Can International Comity Considerations Stop a US Antitrust Prosecution?
As with other types of cross-border investigations, antitrust issues attract the interest of regulators around the globe, and U.S. authorities are active in matters involving foreign players.
August 06, 2018 at 01:32 PM
8 minute read
As with other types of cross-border investigations, antitrust issues attract the interest of regulators around the globe, and U.S. authorities are active in matters involving foreign players. Last January, the Federal Trade Commission and the Department of Justice jointly issued revised guidelines discussing their tools for collaborating with foreign authorities and the application of U.S. antitrust law to conduct involving foreign commerce. See Antitrust Guidelines for International Enforcement and Cooperation (Jan. 13, 2017) (guidelines). Among other factors, the guidelines note that these agencies consider international comity when enforcing federal antitrust laws.
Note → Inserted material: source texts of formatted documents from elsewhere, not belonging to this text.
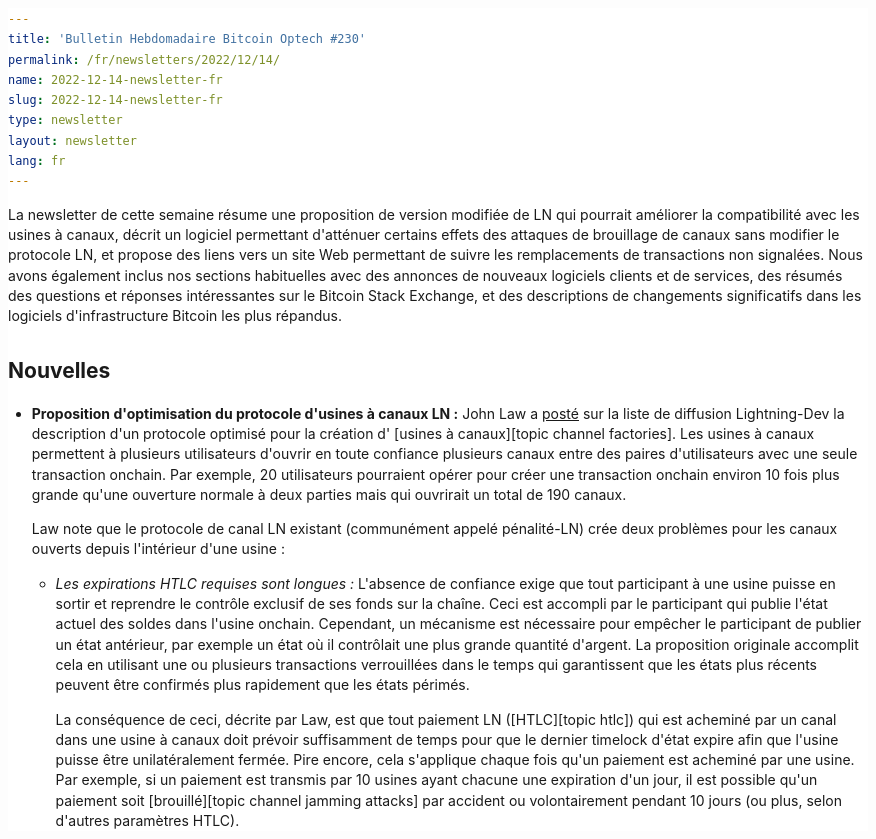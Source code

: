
 ```yaml
---
title: 'Bulletin Hebdomadaire Bitcoin Optech #230'
permalink: /fr/newsletters/2022/12/14/
name: 2022-12-14-newsletter-fr
slug: 2022-12-14-newsletter-fr
type: newsletter
layout: newsletter
lang: fr
---
```

La newsletter de cette semaine résume une proposition de version
modifiée de LN qui pourrait améliorer la compatibilité avec les
usines à canaux, décrit un logiciel permettant d'atténuer certains
effets des attaques de brouillage de canaux sans modifier le protocole
LN, et propose des liens vers un site Web permettant de suivre les
remplacements de transactions non signalées. Nous avons également
inclus nos sections habituelles avec des annonces de nouveaux logiciels
clients et de services, des résumés des questions et réponses
intéressantes sur le Bitcoin Stack Exchange, et des descriptions
de changements significatifs dans les logiciels d'infrastructure
Bitcoin les plus répandus.

## Nouvelles

- **Proposition d'optimisation du protocole d'usines à canaux LN :**
  John Law a [posté][law factory] sur la liste de diffusion Lightning-Dev
  la description d'un protocole optimisé pour la création d' [usines à canaux][topic channel factories].
  Les usines à canaux permettent à plusieurs utilisateurs d'ouvrir
  en toute confiance plusieurs canaux entre des paires d'utilisateurs
  avec une seule transaction onchain. Par exemple, 20 utilisateurs
  pourraient opérer pour créer une transaction onchain environ 10 fois
  plus grande qu'une ouverture normale à deux parties mais qui ouvrirait
  un total de 190 canaux.

  Law note que le protocole de canal LN existant (communément appelé
  pénalité-LN) crée deux problèmes pour les canaux ouverts depuis
  l'intérieur d'une usine :

  - *Les expirations HTLC requises sont longues :* L'absence de confiance
    exige que tout participant à une usine puisse en sortir et reprendre
    le contrôle exclusif de ses fonds sur la chaîne. Ceci est accompli
    par le participant qui publie l'état actuel des soldes dans l'usine
    onchain. Cependant, un mécanisme est nécessaire pour empêcher le
    participant de publier un état antérieur, par exemple un état où il
    contrôlait une plus grande quantité d'argent. La proposition originale
    accomplit cela en utilisant une ou plusieurs transactions
    verrouillées dans le temps qui garantissent que les états plus récents
    peuvent être confirmés plus rapidement que les états périmés.

    La conséquence de ceci, décrite par Law, est que tout paiement LN ([HTLC][topic htlc])
    qui est acheminé par un canal dans une usine à canaux doit prévoir
    suffisamment de temps pour que le dernier timelock d'état expire afin
    que l'usine puisse être unilatéralement fermée. Pire encore, cela s'applique
    chaque fois qu'un paiement est acheminé par une usine. Par exemple,
    si un paiement est transmis par 10 usines ayant chacune une expiration
    d'un jour, il est possible qu'un paiement soit [brouillé][topic channel jamming attacks]
    par accident ou volontairement pendant 10 jours (ou plus, selon d'autres
    paramètres HTLC).


[bitcoin core 24.0.1]: https://bitcoincore.org/bin/bitcoin-core-24.0.1/
[bcc rn]: https://bitcoincore.org/en/releases/24.0.1/
[bcc milestone 24.0.1]: https://github.com/bitcoin/bitcoin/milestone/59?closed=1
[libsecp256k1 0.2.0]: https://github.com/bitcoin-core/secp256k1/releases/tag/v0.2.0
[libsecp256k1 announce]: https://gnusha.org/url/https://lists.linuxfoundation.org/pipermail/bitcoin-dev/2022-December/021271.html
[core lightning 22.11.1]: https://github.com/ElementsProject/lightning/releases/tag/v22.11.1
[news224 fat]: /fr/newsletters/2022/11/02/#attribution-de-l-echec-du-routage-ln
[law factory]: https://gnusha.org/url/https://lists.linuxfoundation.org/pipermail/lightning-dev/2022-December/003782.html
[news166 tluv]: /en/newsletters/2021/09/15/#covenant-opcode-proposal
[news189 evict]: /en/newsletters/2022/03/02/#proposed-opcode-to-simplify-shared-utxo-ownership
[law tp]: https://gnusha.org/url/https://lists.linuxfoundation.org/pipermail/lightning-dev/2022-October/003732.html
[jager jam]: https://gnusha.org/url/https://lists.linuxfoundation.org/pipermail/lightning-dev/2022-December/003781.html
[circuitbreaker]: https://github.com/lightningequipment/circuitbreaker
[0xb10c rbf]: https://gnusha.org/url/https://lists.linuxfoundation.org/pipermail/bitcoin-dev/2022-December/021258.html
[rbf mpo]: https://fullrbf.mempool.observer/
[news208 rbf]: /en/newsletters/2022/07/13/#bitcoin-core-25353
[tlv]: https://github.com/lightning/bolts/blob/master/01-messaging.md#type-length-value-format
[483 HTLC en attente]: https://github.com/lightning/bolts/blob/master/02-peer-protocol.md#rationale-7
[news188 phantom]: /en/newsletters/2022/02/23/#ldk-1199
[LDK phantom payments]: https://lightningdevkit.org/blog/introducing-phantom-node-payments/
[news125 legacy descriptor wallets]: /en/newsletters/2020/11/25/#how-will-the-migration-tool-from-a-bitcoin-core-legacy-wallet-to-a-descriptor-wallet-work
[news74 policy miniscript]: /en/newsletters/2019/11/27/#what-is-the-difference-between-bitcoin-policy-language-and-miniscript
[lily v1.2.0]: https://github.com/Lily-Technologies/lily-wallet/releases/tag/v1.2.0
[vortex tweet]: https://twitter.com/benthecarman/status/1590886577940889600
[vortex github]: https://github.com/ln-vortex/ln-vortex
[mutiny tweet]: https://twitter.com/benthecarman/status/1595395624010190850
[mutiny github]: https://github.com/BitcoinDevShop/mutiny-web-poc
[BinaryWatch.org]: https://binarywatch.org/
[bitcoinbinary.org]: https://bitcoinbinary.org/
But how far does that comity consideration actually go for an individual subject to global antitrust scrutiny?
In United States v. Usher, 17-CR-00019 (RMB) (Usher), three criminal antitrust defendants recently broached this question in connection with their prosecution in the Southern District of New York for allegedly coordinating trading in the Euro/U.S. Dollar currency exchange market. The defendants, all former foreign currency traders, were citizens and residents of the United Kingdom, who worked at London banks, with customers in Europe. Before being charged in the United States, the Serious Fraud Office (SFO) in the U.K. conducted an 18-month investigation of the same conduct and decided not to prosecute any these defendants. In moving to dismiss their indictment here, the defendants noted this determination, and argued that they could not have foreseen being hailed into a U.S. court for conduct that “took place entirely in the United Kingdom, was central to their job responsibilities, and had no perceptible effect in the United States.” The defendants argued, inter alia, that the court should decline to exercise jurisdiction on international comity grounds.
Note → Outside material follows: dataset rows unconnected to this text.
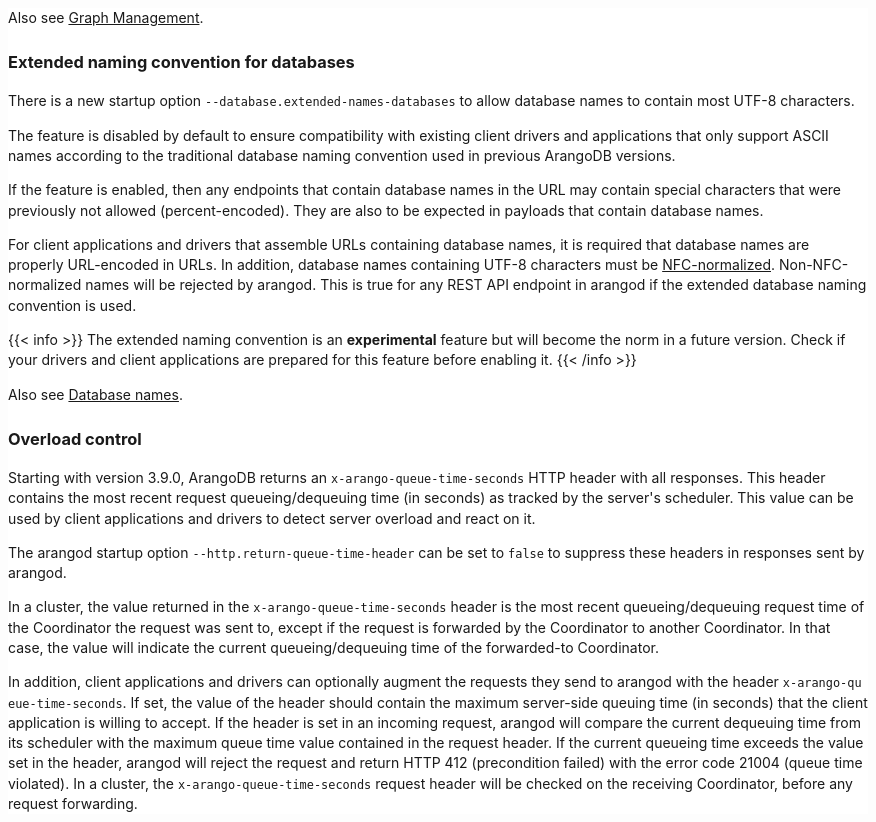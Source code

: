 Also see [Graph Management](../../http/graphs/named-graphs.md#management).

### Extended naming convention for databases

There is a new startup option `--database.extended-names-databases` to allow
database names to contain most UTF-8 characters.

The feature is disabled by default to ensure compatibility with existing client
drivers and applications that only support ASCII names according to the
traditional database naming convention used in previous ArangoDB versions.

If the feature is enabled, then any endpoints that contain database names in the URL 
may contain special characters that were previously not allowed
(percent-encoded). They are also to be expected in payloads that contain
database names. 

For client applications and drivers that assemble URLs containing database names,
it is required that database names are properly URL-encoded in URLs. In addition,
database names containing UTF-8 characters must be 
[NFC-normalized](https://en.wikipedia.org/wiki/Unicode_equivalence#Normal_forms).
Non-NFC-normalized names will be rejected by arangod.
This is true for any REST API endpoint in arangod if the extended database naming
convention is used.

{{< info >}}
The extended naming convention is an **experimental** feature
but will become the norm in a future version. Check if your drivers and
client applications are prepared for this feature before enabling it.
{{< /info >}}

Also see [Database names](../../getting-started/getting-started/data-model-and-concepts/databases/_index.md#database-names).

### Overload control

Starting with version 3.9.0, ArangoDB returns an `x-arango-queue-time-seconds`
HTTP header with all responses. This header contains the most recent request
queueing/dequeuing time (in seconds) as tracked by the server's scheduler.
This value can be used by client applications and drivers to detect server
overload and react on it.

The arangod startup option `--http.return-queue-time-header` can be set to
`false` to suppress these headers in responses sent by arangod.

In a cluster, the value returned in the `x-arango-queue-time-seconds` header
is the most recent queueing/dequeuing request time of the Coordinator the
request was sent to, except if the request is forwarded by the Coordinator to
another Coordinator. In that case, the value will indicate the current
queueing/dequeuing time of the forwarded-to Coordinator.

In addition, client applications and drivers can optionally augment the
requests they send to arangod with the header `x-arango-queue-time-seconds`.
If set, the value of the header should contain the maximum server-side
queuing time (in seconds) that the client application is willing to accept.
If the header is set in an incoming request, arangod will compare the current
dequeuing time from its scheduler with the maximum queue time value contained
in the request header. If the current queueing time exceeds the value set
in the header, arangod will reject the request and return HTTP 412
(precondition failed) with the error code 21004 (queue time violated).
In a cluster, the `x-arango-queue-time-seconds` request header will be
checked on the receiving Coordinator, before any request forwarding.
International comity is “the recognition which one nation allows within its territory to the legislative, executive or judicial acts of another nation,” see Hilton v. Guyot, 159 U.S. 113, 163-64 (1895). Comity can come into play in a number of ways, including imparting res judicata effect to judgments of foreign tribunals and through “comity of the courts,” whereby judges “decline to exercise jurisdiction over matters more appropriately adjudged elsewhere.” See Hartford Fire Insurance v. California, 509 U.S. 764, 817 (1993) (Scalia, J., dissenting); see also Royal & Sun Alliance Insurance Co. of Canada v. Century International Arms, 466 F.3d 88, 92-94 (2d Cir. 2006) (outlining considerations related to U.S. court discretion to abstain in deference to litigation pending in a foreign court). In addition, courts can abstain from exercising jurisdiction based on “prescriptive comity,” that is, “the respect sovereign nations afford each other by limiting the reach of their laws.”